• Task
All of the data that follows is to be printed exactly, without pictures.

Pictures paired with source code
▬▬▬

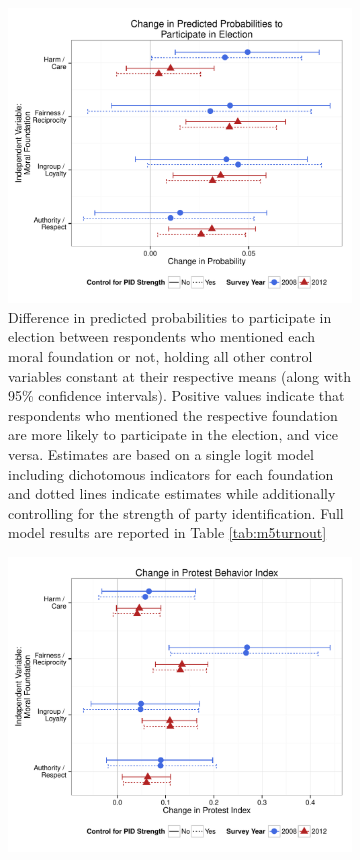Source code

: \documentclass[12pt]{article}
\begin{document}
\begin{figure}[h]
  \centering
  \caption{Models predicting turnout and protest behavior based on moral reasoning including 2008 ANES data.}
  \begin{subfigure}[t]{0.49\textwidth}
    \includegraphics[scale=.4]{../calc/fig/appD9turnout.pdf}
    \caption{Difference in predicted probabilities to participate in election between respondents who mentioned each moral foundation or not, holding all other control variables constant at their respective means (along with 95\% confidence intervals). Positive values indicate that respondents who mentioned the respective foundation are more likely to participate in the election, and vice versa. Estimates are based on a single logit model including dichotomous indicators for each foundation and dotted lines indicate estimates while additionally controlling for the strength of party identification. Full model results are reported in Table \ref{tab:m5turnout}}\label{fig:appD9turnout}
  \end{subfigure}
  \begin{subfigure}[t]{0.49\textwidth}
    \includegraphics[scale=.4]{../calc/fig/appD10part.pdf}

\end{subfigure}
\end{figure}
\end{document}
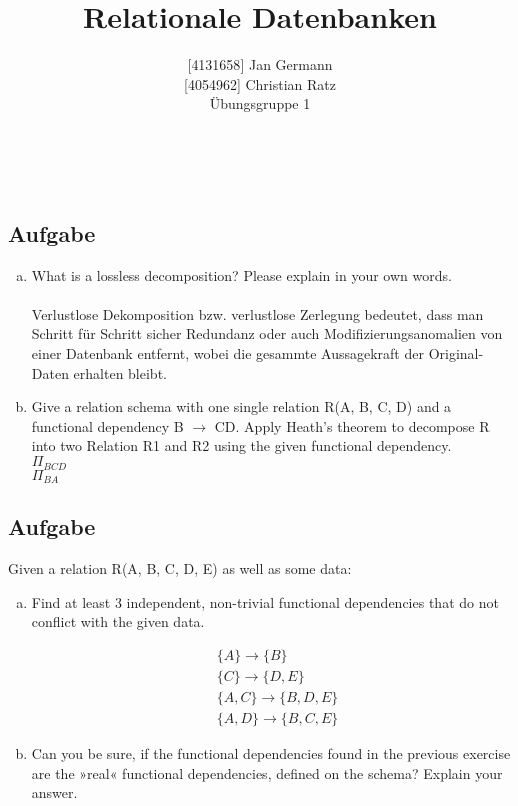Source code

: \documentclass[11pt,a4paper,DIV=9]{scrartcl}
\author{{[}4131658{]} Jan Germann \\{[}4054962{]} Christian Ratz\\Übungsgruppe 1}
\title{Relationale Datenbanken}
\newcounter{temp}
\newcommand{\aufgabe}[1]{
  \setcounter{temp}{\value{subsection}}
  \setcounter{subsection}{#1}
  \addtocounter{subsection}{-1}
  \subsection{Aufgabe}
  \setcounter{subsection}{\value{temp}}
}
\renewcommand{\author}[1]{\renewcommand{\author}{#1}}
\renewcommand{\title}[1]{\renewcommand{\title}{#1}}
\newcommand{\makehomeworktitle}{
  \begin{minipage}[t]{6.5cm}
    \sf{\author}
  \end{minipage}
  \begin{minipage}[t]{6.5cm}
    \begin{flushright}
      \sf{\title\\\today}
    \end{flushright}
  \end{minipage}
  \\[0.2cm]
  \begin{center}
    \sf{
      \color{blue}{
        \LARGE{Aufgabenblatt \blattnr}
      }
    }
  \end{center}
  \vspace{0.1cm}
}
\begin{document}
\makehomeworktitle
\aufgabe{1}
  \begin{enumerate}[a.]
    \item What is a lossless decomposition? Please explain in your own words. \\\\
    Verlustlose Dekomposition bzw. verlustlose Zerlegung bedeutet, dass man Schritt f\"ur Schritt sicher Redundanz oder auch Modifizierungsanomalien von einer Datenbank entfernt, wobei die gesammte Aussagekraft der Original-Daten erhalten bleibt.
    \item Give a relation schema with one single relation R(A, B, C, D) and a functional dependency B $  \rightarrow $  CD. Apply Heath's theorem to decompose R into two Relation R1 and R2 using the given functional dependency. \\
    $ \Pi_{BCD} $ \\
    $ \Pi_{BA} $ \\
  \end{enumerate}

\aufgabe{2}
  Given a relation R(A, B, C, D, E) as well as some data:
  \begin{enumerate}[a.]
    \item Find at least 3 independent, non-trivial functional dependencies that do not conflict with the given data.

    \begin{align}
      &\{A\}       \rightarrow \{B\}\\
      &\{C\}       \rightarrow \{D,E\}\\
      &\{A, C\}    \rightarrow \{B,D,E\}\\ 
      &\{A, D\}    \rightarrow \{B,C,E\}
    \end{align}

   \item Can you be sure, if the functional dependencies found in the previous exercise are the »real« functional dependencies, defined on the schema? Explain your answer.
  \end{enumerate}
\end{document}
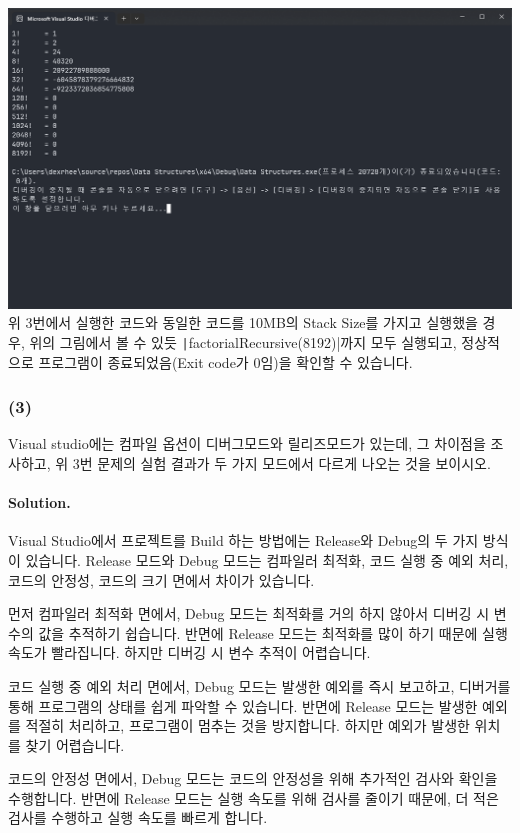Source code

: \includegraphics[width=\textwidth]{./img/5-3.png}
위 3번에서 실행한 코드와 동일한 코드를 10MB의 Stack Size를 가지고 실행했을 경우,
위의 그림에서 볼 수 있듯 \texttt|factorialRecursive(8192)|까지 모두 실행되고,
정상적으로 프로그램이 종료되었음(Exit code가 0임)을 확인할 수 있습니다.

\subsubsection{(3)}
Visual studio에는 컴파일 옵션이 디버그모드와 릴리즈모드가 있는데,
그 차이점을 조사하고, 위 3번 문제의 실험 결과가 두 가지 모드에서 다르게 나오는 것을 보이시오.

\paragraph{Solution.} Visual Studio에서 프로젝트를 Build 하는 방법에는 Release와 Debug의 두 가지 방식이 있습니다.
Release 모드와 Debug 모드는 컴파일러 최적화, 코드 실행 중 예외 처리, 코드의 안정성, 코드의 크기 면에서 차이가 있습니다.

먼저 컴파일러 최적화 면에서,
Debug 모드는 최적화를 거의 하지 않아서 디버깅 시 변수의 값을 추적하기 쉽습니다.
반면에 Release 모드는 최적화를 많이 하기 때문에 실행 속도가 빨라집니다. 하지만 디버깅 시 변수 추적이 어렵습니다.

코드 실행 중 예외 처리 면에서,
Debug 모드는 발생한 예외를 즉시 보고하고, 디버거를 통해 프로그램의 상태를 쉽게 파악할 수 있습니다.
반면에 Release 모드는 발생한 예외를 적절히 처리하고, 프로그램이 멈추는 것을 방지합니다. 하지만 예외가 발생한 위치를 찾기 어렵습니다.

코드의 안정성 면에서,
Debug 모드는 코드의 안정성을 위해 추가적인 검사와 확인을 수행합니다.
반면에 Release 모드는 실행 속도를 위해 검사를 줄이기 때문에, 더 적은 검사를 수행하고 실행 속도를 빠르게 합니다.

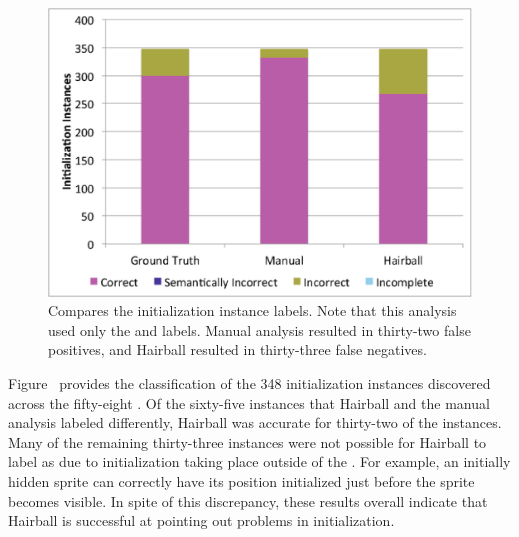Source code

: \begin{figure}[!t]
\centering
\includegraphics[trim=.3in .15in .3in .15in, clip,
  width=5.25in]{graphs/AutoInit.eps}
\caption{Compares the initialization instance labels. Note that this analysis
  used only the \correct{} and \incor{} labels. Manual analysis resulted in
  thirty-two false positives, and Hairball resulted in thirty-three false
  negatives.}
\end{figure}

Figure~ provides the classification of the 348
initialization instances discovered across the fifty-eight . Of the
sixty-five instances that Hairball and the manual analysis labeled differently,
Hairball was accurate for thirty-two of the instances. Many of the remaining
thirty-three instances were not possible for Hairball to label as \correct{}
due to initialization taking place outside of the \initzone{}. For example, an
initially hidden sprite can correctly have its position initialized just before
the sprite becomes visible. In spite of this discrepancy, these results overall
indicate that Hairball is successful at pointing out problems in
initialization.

▬▬▬

• Result for this exercise
Source code

: \documentclass[12pt]{article}
\begin{document}
\begin{figure}[h]
  \centering
  \caption{Models predicting turnout and protest behavior based on moral reasoning including 2008 ANES data.}
  \begin{subfigure}[t]{0.49\textwidth}
    \includegraphics[scale=.4]{../calc/fig/appD9turnout.pdf}
    \caption{Difference in predicted probabilities to participate in election between respondents who mentioned each moral foundation or not, holding all other control variables constant at their respective means (along with 95\% confidence intervals). Positive values indicate that respondents who mentioned the respective foundation are more likely to participate in the election, and vice versa. Estimates are based on a single logit model including dichotomous indicators for each foundation and dotted lines indicate estimates while additionally controlling for the strength of party identification. Full model results are reported in Table \ref{tab:m5turnout}}\label{fig:appD9turnout}
  \end{subfigure}
  \begin{subfigure}[t]{0.49\textwidth}
    \includegraphics[scale=.4]{../calc/fig/appD10part.pdf}

\end{subfigure}
\end{figure}
\end{document}
Source code

: \documentclass[11pt,a4paper,DIV=9]{scrartcl}
\author{{[}4131658{]} Jan Germann \\{[}4054962{]} Christian Ratz\\Übungsgruppe 1}
\title{Relationale Datenbanken}
\newcounter{temp}
\newcommand{\aufgabe}[1]{
  \setcounter{temp}{\value{subsection}}
  \setcounter{subsection}{#1}
  \addtocounter{subsection}{-1}
  \subsection{Aufgabe}
  \setcounter{subsection}{\value{temp}}
}
\renewcommand{\author}[1]{\renewcommand{\author}{#1}}
\renewcommand{\title}[1]{\renewcommand{\title}{#1}}
\newcommand{\makehomeworktitle}{
  \begin{minipage}[t]{6.5cm}
    \sf{\author}
  \end{minipage}
  \begin{minipage}[t]{6.5cm}
    \begin{flushright}
      \sf{\title\\\today}
    \end{flushright}
  \end{minipage}
  \\[0.2cm]
  \begin{center}
    \sf{
      \color{blue}{
        \LARGE{Aufgabenblatt \blattnr}
      }
    }
  \end{center}
  \vspace{0.1cm}
}
\begin{document}
\makehomeworktitle
\aufgabe{1}
  \begin{enumerate}[a.]
    \item What is a lossless decomposition? Please explain in your own words. \\\\
    Verlustlose Dekomposition bzw. verlustlose Zerlegung bedeutet, dass man Schritt f\"ur Schritt sicher Redundanz oder auch Modifizierungsanomalien von einer Datenbank entfernt, wobei die gesammte Aussagekraft der Original-Daten erhalten bleibt.
    \item Give a relation schema with one single relation R(A, B, C, D) and a functional dependency B $  \rightarrow $  CD. Apply Heath's theorem to decompose R into two Relation R1 and R2 using the given functional dependency. \\
    $ \Pi_{BCD} $ \\
    $ \Pi_{BA} $ \\
  \end{enumerate}

\aufgabe{2}
  Given a relation R(A, B, C, D, E) as well as some data:
  \begin{enumerate}[a.]
    \item Find at least 3 independent, non-trivial functional dependencies that do not conflict with the given data.

    \begin{align}
      &\{A\}       \rightarrow \{B\}\\
      &\{C\}       \rightarrow \{D,E\}\\
      &\{A, C\}    \rightarrow \{B,D,E\}\\ 
      &\{A, D\}    \rightarrow \{B,C,E\}
    \end{align}

   \item Can you be sure, if the functional dependencies found in the previous exercise are the »real« functional dependencies, defined on the schema? Explain your answer.
  \end{enumerate}
\end{document}
Source code

: \includegraphics[width=\textwidth]{./img/5-3.png}
위 3번에서 실행한 코드와 동일한 코드를 10MB의 Stack Size를 가지고 실행했을 경우,
위의 그림에서 볼 수 있듯 \texttt|factorialRecursive(8192)|까지 모두 실행되고,
정상적으로 프로그램이 종료되었음(Exit code가 0임)을 확인할 수 있습니다.

\subsubsection{(3)}
Visual studio에는 컴파일 옵션이 디버그모드와 릴리즈모드가 있는데,
그 차이점을 조사하고, 위 3번 문제의 실험 결과가 두 가지 모드에서 다르게 나오는 것을 보이시오.

\paragraph{Solution.} Visual Studio에서 프로젝트를 Build 하는 방법에는 Release와 Debug의 두 가지 방식이 있습니다.
Release 모드와 Debug 모드는 컴파일러 최적화, 코드 실행 중 예외 처리, 코드의 안정성, 코드의 크기 면에서 차이가 있습니다.

먼저 컴파일러 최적화 면에서,
Debug 모드는 최적화를 거의 하지 않아서 디버깅 시 변수의 값을 추적하기 쉽습니다.
반면에 Release 모드는 최적화를 많이 하기 때문에 실행 속도가 빨라집니다. 하지만 디버깅 시 변수 추적이 어렵습니다.

코드 실행 중 예외 처리 면에서,
Debug 모드는 발생한 예외를 즉시 보고하고, 디버거를 통해 프로그램의 상태를 쉽게 파악할 수 있습니다.
반면에 Release 모드는 발생한 예외를 적절히 처리하고, 프로그램이 멈추는 것을 방지합니다. 하지만 예외가 발생한 위치를 찾기 어렵습니다.

코드의 안정성 면에서,
Debug 모드는 코드의 안정성을 위해 추가적인 검사와 확인을 수행합니다.
반면에 Release 모드는 실행 속도를 위해 검사를 줄이기 때문에, 더 적은 검사를 수행하고 실행 속도를 빠르게 합니다.

Source code

: \begin{figure}[!t]
\centering
\includegraphics[trim=.3in .15in .3in .15in, clip,
  width=5.25in]{graphs/AutoInit.eps}
\caption{Compares the initialization instance labels. Note that this analysis
  used only the \correct{} and \incor{} labels. Manual analysis resulted in
  thirty-two false positives, and Hairball resulted in thirty-three false
  negatives.}
\end{figure}

Figure~ provides the classification of the 348
initialization instances discovered across the fifty-eight . Of the
sixty-five instances that Hairball and the manual analysis labeled differently,
Hairball was accurate for thirty-two of the instances. Many of the remaining
thirty-three instances were not possible for Hairball to label as \correct{}
due to initialization taking place outside of the \initzone{}. For example, an
initially hidden sprite can correctly have its position initialized just before
the sprite becomes visible. In spite of this discrepancy, these results overall
indicate that Hairball is successful at pointing out problems in
initialization.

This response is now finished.